Klare Linie, zivilisationskritisch, offen fürs Gespräch: Erzbischof Zbignevs Stankevics. Foto: Thomas Brunnschweiler
Klare Linie, zivilisationskritisch, offen fürs Gespräch: Erzbischof Zbignevs Stankevics. Foto: Thomas Brunnschweiler

Wochenblatt: Ihre Exzellenz, mit rund 20 Prozent der Bevölkerung Lettlands stellen die Katholiken eine Minderheit dar. Wie halten Sie es mit der Ökumene?
Erzbischof Stankevics: Wir pflegen sehr gute Beziehungen zu allen Christen. Die Lutheraner sind unsere Freunde. Sie machen zahlenmässig die grösste Konfessionsgruppe aus. An Stelle drei stehen die Orthodoxen und Altorthodoxen. Danach folgen die Baptisten, Adventisten und Methodisten. Es gibt auch mehrere pfingstliche Freikirchen. Mit den 9000 Juden (ca. 4,7 Promille der Bevölkerung) haben wir gute Beziehungen. Mit einem gemeinsamen Brief an den Ministerpräsidenten und das Parlament konnten wir die Ratifizierung der ideologischen Istanbul-Konvention stoppen. Wir verfolgen das Konzept, die Familie zu stärken, befürworten aber auch ein neues Gesetz für den «Gemeinsamen Haushalt» («common household»), das für Lesben und Homosexuelle sowie andere Personen bestimmt ist.

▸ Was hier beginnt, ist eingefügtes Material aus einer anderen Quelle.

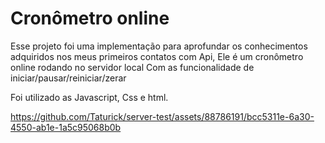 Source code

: # Cronômetro online

Esse projeto foi uma implementação para aprofundar os conhecimentos adquiridos nos meus primeiros contatos com Api,
Ele é um cronômetro online rodando no servidor local
Com as funcionalidade de iniciar/pausar/reiniciar/zerar

Foi utilizado as Javascript, Css e html.




https://github.com/Taturick/server-test/assets/88786191/bcc5311e-6a30-4550-ab1e-1a5c95068b0b

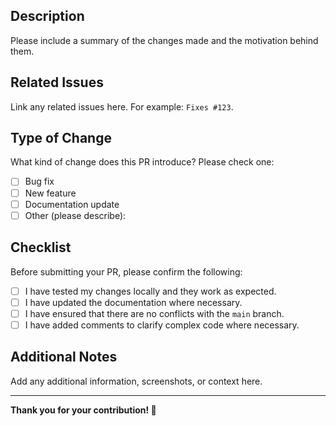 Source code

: ## Description
Please include a summary of the changes made and the motivation behind them.

## Related Issues
Link any related issues here. For example: `Fixes #123`.

## Type of Change
What kind of change does this PR introduce? Please check one:
- [ ] Bug fix
- [ ] New feature
- [ ] Documentation update
- [ ] Other (please describe):

## Checklist
Before submitting your PR, please confirm the following:
- [ ] I have tested my changes locally and they work as expected.
- [ ] I have updated the documentation where necessary.
- [ ] I have ensured that there are no conflicts with the `main` branch.
- [ ] I have added comments to clarify complex code where necessary.

## Additional Notes
Add any additional information, screenshots, or context here.

---
**Thank you for your contribution! 🎉** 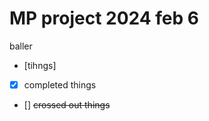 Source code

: # MP project 2024 feb 6
baller
- [tihngs]
- [x] completed things
- [] <del> crossed out things <del>
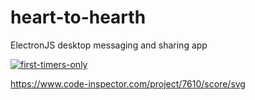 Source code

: # heart-to-hearth
ElectronJS desktop messaging and sharing app

[![first-timers-only](https://img.shields.io/badge/first--timers--only-friendly-blue.svg?style=flat-square)](https://www.firsttimersonly.com/)

https://www.code-inspector.com/project/7610/score/svg

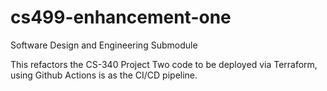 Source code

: # cs499-enhancement-one
Software Design and Engineering Submodule

This refactors the CS-340 Project Two code to be deployed via Terraform,
using Github Actions is as the CI/CD pipeline.
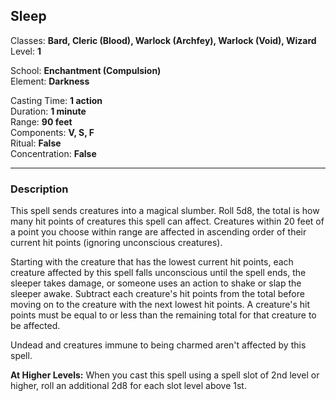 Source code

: ## Sleep

Classes: **Bard, Cleric (Blood), Warlock (Archfey), Warlock (Void), Wizard**  
Level: **1**  

School: **Enchantment (Compulsion)**  
Element: **Darkness**  

Casting Time: **1 action**  
Duration: **1 minute**  
Range: **90 feet**  
Components: **V, S, F**  
Ritual: **False**  
Concentration: **False**  

------

### Description

This spell sends creatures into a magical slumber. Roll 5d8, the total is how many hit points of creatures this spell can affect. Creatures within 20 feet of a point you choose within range are affected in ascending order of their current hit points (ignoring unconscious creatures).

Starting with the creature that has the lowest current hit points, each creature affected by this spell falls unconscious until the spell ends, the sleeper takes damage, or someone uses an action to shake or slap the sleeper awake. Subtract each creature's hit points from the total before moving on to the creature with the next lowest hit points. A creature's hit points must be equal to or less than the remaining total for that creature to be affected.

Undead and creatures immune to being charmed aren't affected by this spell.

**At Higher Levels:** When you cast this spell using a spell slot of 2nd level or higher, roll an additional 2d8 for each slot level above 1st. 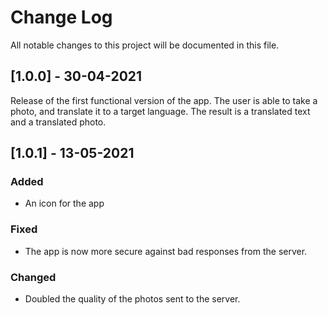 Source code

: 
# Change Log
All notable changes to this project will be documented in this file.
  
## [1.0.0] - 30-04-2021
 
Release of the first functional version of the app.
The user is able to take a photo, and translate it to a target language. The result is a translated text and a translated photo.

## [1.0.1] - 13-05-2021

### Added
- An icon for the app

### Fixed
- The app is now more secure against bad responses from the server.

### Changed
- Doubled the quality of the photos sent to the server.
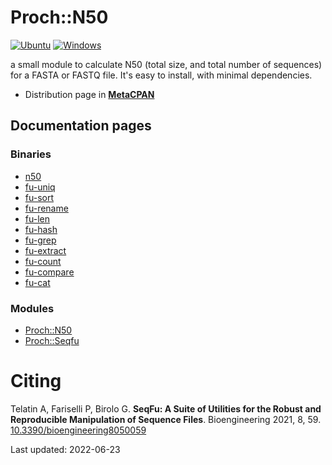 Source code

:

# Proch::N50

[![Ubuntu](https://github.com/telatin/proch-n50/actions/workflows/ubuntu.yaml/badge.svg)](https://github.com/telatin/proch-n50/actions/workflows/ubuntu.yaml)
[![Windows](https://github.com/telatin/proch-n50/actions/workflows/windows.yml/badge.svg)](https://github.com/telatin/proch-n50/actions/workflows/windows.yml)

a small module to calculate N50 (total size, and total number of sequences) for a FASTA or FASTQ file. It's easy to install, with minimal dependencies.

 * Distribution page in **[MetaCPAN](https://metacpan.org/pod/Proch::N50)**

## Documentation pages

### Binaries 
 * [n50](docs/n50.md)
 * [fu-uniq](docs/fu-uniq.md)
 * [fu-sort](docs/fu-sort.md)
 * [fu-rename](docs/fu-rename.md)
 * [fu-len](docs/fu-len.md)
 * [fu-hash](docs/fu-hash.md)
 * [fu-grep](docs/fu-grep.md)
 * [fu-extract](docs/fu-extract.md)
 * [fu-count](docs/fu-count.md)
 * [fu-compare](docs/fu-compare.md)
 * [fu-cat](docs/fu-cat.md)
### Modules 
 * [Proch::N50](docs/N50.md)
 * [Proch::Seqfu](docs/Seqfu.md)


# Citing

Telatin A, Fariselli P, Birolo G. 
**SeqFu: A Suite of Utilities for the Robust and Reproducible Manipulation of Sequence Files**.
Bioengineering 2021, 8, 59. [10.3390/bioengineering8050059](https://doi.org/10.3390/bioengineering8050059)


Last updated: 2022-06-23

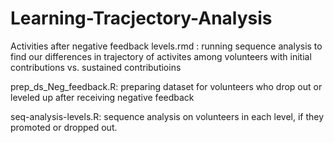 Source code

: # Learning-Tracjectory-Analysis

Activities after negative feedback levels.rmd : running sequence analysis to find our differences in trajectory of 
activites among volunteers with initial contributions vs. sustained contributioins

prep_ds_Neg_feedback.R: preparing dataset for volunteers who drop out or leveled up after receiving negative feedback

seq-analysis-levels.R: sequence analysis on volunteers in each level, if they promoted or dropped out.

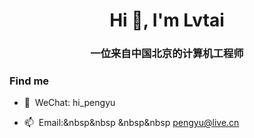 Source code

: <h1 align="center">Hi 👋, I'm Lvtai</h1>
<h3 align="center">一位来自中国北京的计算机工程师</h3>



### Find me

- 💬&nbsp;&nbsp;WeChat: hi_pengyu

- 📫&nbsp;&nbsp;Email:&nbsp&nbsp &nbsp&nbsp   pengyu@live.cn
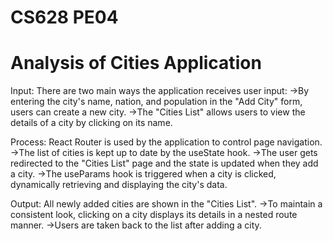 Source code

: # CS628 PE04
# Analysis of Cities Application

Input: There are two main ways the application receives user input:
->By entering the city's name, nation, and population in the "Add City" form, users can create a new city.
->The "Cities List" allows users to view the details of a city by clicking on its name.

Process: React Router is used by the application to control page navigation.
->The list of cities is kept up to date by the useState hook.
->The user gets redirected to the "Cities List" page and the state is updated when they add a city.
->The useParams hook is triggered when a city is clicked, dynamically retrieving and displaying the city's data.

Output: All newly added cities are shown in the "Cities List".
->To maintain a consistent look, clicking on a city displays its details in a nested route manner.
->Users are taken back to the list after adding a city.


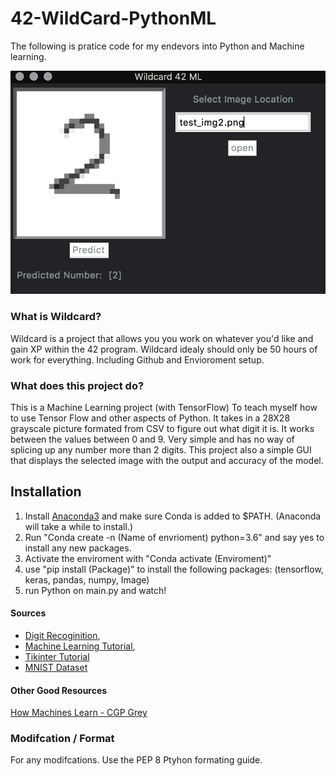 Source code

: # 42-WildCard-PythonML
The following is pratice code for my endevors into Python and Machine learning.

![GUI for the program](https://github.com/yojakeo/42-WildCard-PythonML/blob/master/Wildcard.png)

### What is Wildcard?

Wildcard is a project that allows you you work on whatever you'd like and gain XP within the 42 program.
Wildcard idealy should only be 50 hours of work for everything. Including Github and Envioroment setup.

### What does this project do?
This is a Machine Learning project (with TensorFlow) To teach myself how to use Tensor Flow and other aspects of Python.
It takes in a 28X28 grayscale picture formated from CSV to figure out what digit it is.
It works between the values between 0 and 9. Very simple and has no way of splicing up any number more than 2 digits.
This project also a simple GUI that displays the selected image with the output and accuracy of the model.

## Installation
1. Install [Anaconda3](https://www.anaconda.com/distribution/) and make sure Conda is added to $PATH. (Anaconda will take a while to install.)
2. Run "Conda create -n (Name of envrioment) python=3.6" and say yes to install any new packages.
3. Activate the enviroment with "Conda activate (Enviroment)"
4. use "pip install (Package)" to install the following packages: (tensorflow, keras, pandas, numpy, Image)
5. run Python on main.py and watch!

#### Sources
* [Digit Recoginition](https://www.digitalocean.com/community/tutorials/how-to-build-a-neural-network-to-recognize-handwritten-digits-with-tensorflow), 
* [Machine Learning Tutorial](https://www.youtube.com/playlist?list=PLzMcBGfZo4-mP7qA9cagf68V06sko5otr), 
* [Tikinter Tutorial](https://youtu.be/D8-snVfekto)
* [MNIST Dataset](http://yann.lecun.com/exdb/mnist/)

#### Other Good Resources
[How Machines Learn - CGP Grey](https://youtu.be/R9OHn5ZF4Uo)

### Modifcation / Format
For any modifcations. Use the PEP 8 Ptyhon formating guide.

Lettland grenzt im Osten an Russland und Belarus. Das Land ist strategisch wie politisch exponiert. Kann sich die Kirche bei den Problemen, die sich daraus ergeben, engagieren?
Bezüglich der Flüchtlinge ist zu sagen, dass wir weniger hatten als Litauen. Aber wie ich gerade lese (blickt aufs Handy), sind gerade heute 38 aus dem Irak Geflüchtete nach Lettland aufgebrochen. Die EU teilte uns ein Kontingent von 500 Flüchtlingen zu, aber wir hatten bisher nur 100. Und diese gingen alle nach Deutschland. Die Katholiken könnten sich um geflüchtete Brüder und Schwestern kümmern, doch die EU sieht darin eine Diskriminierung anderer Gruppen. Wir sind eine arme Kirche mit nur 150 Priestern. Wir haben keine Ressourcen für internationale Aktionen.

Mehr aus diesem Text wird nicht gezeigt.